In the early 20th century, the term “publish or perish” was coined to describe a phenomenon in academia in which faculty, to advance their careers, are expected to augment their classroom responsibilities with a steady stream of  research findings or other contributions to their fields.

(Note: By request, we are re-running this item first published on on February 6, 2014.)

While owning or running a business doesn’t have an obvious requirement to “publish or perish,” any field rewards those who seem to be able to look around corners and see the future of an industry.

Over the past 15 years, the term “thought leader”  has emerged to describe those who are the  trend setters, appear on conference panels, and are constantly quoted in industry media. They just seem to be aware of all things first.

What are the traits of such people and what does it take to become one? Here are some requirements for being a thought leader. Warning: It’s not easy.

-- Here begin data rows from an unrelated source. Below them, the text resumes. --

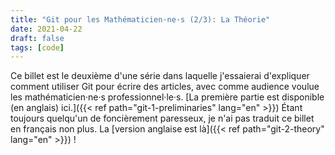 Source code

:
 ```yaml
---
title: "Git pour les Mathématicien·ne·s (2/3): La Théorie"
date: 2021-04-22
draft: false
tags: [code]
---
```


Ce billet est le deuxième d'une série dans laquelle j'essaierai d'expliquer comment utiliser Git pour écrire des articles, avec comme audience voulue les mathématicien·ne·s professionnel·le·s.
[La première partie est disponible (en anglais) ici.]({{< ref path="git-1-preliminaries" lang="en" >}})
Étant toujours quelqu'un de foncièrement paresseux, je n'ai pas traduit ce billet en français non plus.
La [version anglaise est là]({{< ref path="git-2-theory" lang="en" >}}) !

<!--more-->
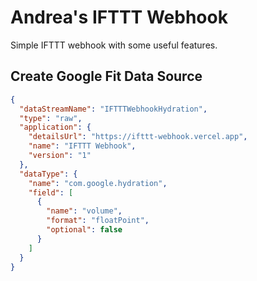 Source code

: # Andrea's IFTTT Webhook

Simple IFTTT webhook with some useful features.

## Create Google Fit Data Source

```json
{
  "dataStreamName": "IFTTTWebhookHydration",
  "type": "raw",
  "application": {
    "detailsUrl": "https://ifttt-webhook.vercel.app",
    "name": "IFTTT Webhook",
    "version": "1"
  },
  "dataType": {
    "name": "com.google.hydration",
    "field": [
      {
        "name": "volume",
        "format": "floatPoint",
        "optional": false
      }
    ]
  }
}
```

1. Know the topic better than anyone else.

You can’t fake, outsource or buy your way into thought leadership.

Being a thought leader is like being one of those ex-players or former coaches who serve as TV commentators during sporting events. Not only do they possess a deep  knowledge of the game, they have producers and researchers feeding them information through an earpiece. More challenging, still, they must be able to translate their wisdom into an explanation to a viewer with limited understanding of the nuanced facets of the sport.

2. Be the industry or marketplace maven.

In his book, The Tipping Point, Malcolm Gladwell explains that mavens are the “information specialists” we rely on to connect us with new information. Not only do they have a near pathological need to collect information on a specific topic, they are similarly compelled to share the information they collect.


(Photo: Randi Scott via Flickr)

3. Have a point of view, opinion or stance.

Unlike mavens, thought leaders don’t merely collect and share information. They present their knowledge in the context of a point of view. Having a consistent position on an industry issue can help turn you into the counter-weight to an existing “thought leader.” Panels are more interesting when they have varying opinions.

4. Have at least two platforms with which to communicate with your industry audience: One that you own and control, the other, a part of a traditional business to business media brand.

It is important for you to have control of your own message. Some might describe this as having a personal brand. However, even if thousands of people subscribe to your Twitter feed or blog, to be a thought leader in your marketplace or industry; you need to reach a larger audience through a medium recognized for its importance in the industry. Your leadership will be enhanced by their leadership.

5. Provide the framework that allows others to understand the context or importance of industry news or trends.

Another way of putting this is, “Connect the dots.” Like the earlier mentioned sports commentator, be able to explain the importance of why one news item that may not seem important is actually noteworthy.

6. Occasionally, challenge the conventional wisdom.

One of the important reasons to have your own communications platform is to be able to refer back to earlier things you’ve written. Often, having that previous reference to an earlier industry event will provide you the fodder necessary to challenge a new trend that is merely a newly renamed version of something that failed in the past. Similar to providing context, this also demonstrates an understanding of the timeline of trends and changes, or the way some things never change.


(Photo: Silicon Prairie News via Flickr)

7. Write a book.

When we mentioned, “publish or perish,” we forgot to mention that this is no longer merely an academic thing, but an any industry thing. While self-publishing a book, or even an e-book, can demonstrate your depth of knowledge in your industry, the greatest credential you can have is a book published by a leading publisher in your industry.

8. Don’t be shy.

It’s fine to be humble, but don’t be obscure. Be quick to volunteer to appear at conferences before they become the must-attend events in your industry. But don’t confuse promoting your “thoughts” with promoting yourself.


(Photo: Dell Inc. via Flickr)

9. Be a part of the industry conversation on the way to being its host.

Before  becoming that industry leader you dream of being, there are ways to be a part of the conversation. Commenting on blogs. Being active on social media platforms in your industry or marketplace.

10. Credit and promote the people who made you so smart.

While it’s okay to promote yourself, make sure that you promote others. Be quick to tell people that your brilliant insight was inspired by someone else. If an idea for a blog post or a tweet originates with someone else, give them credit with something like “link via: @SmallBusiness.”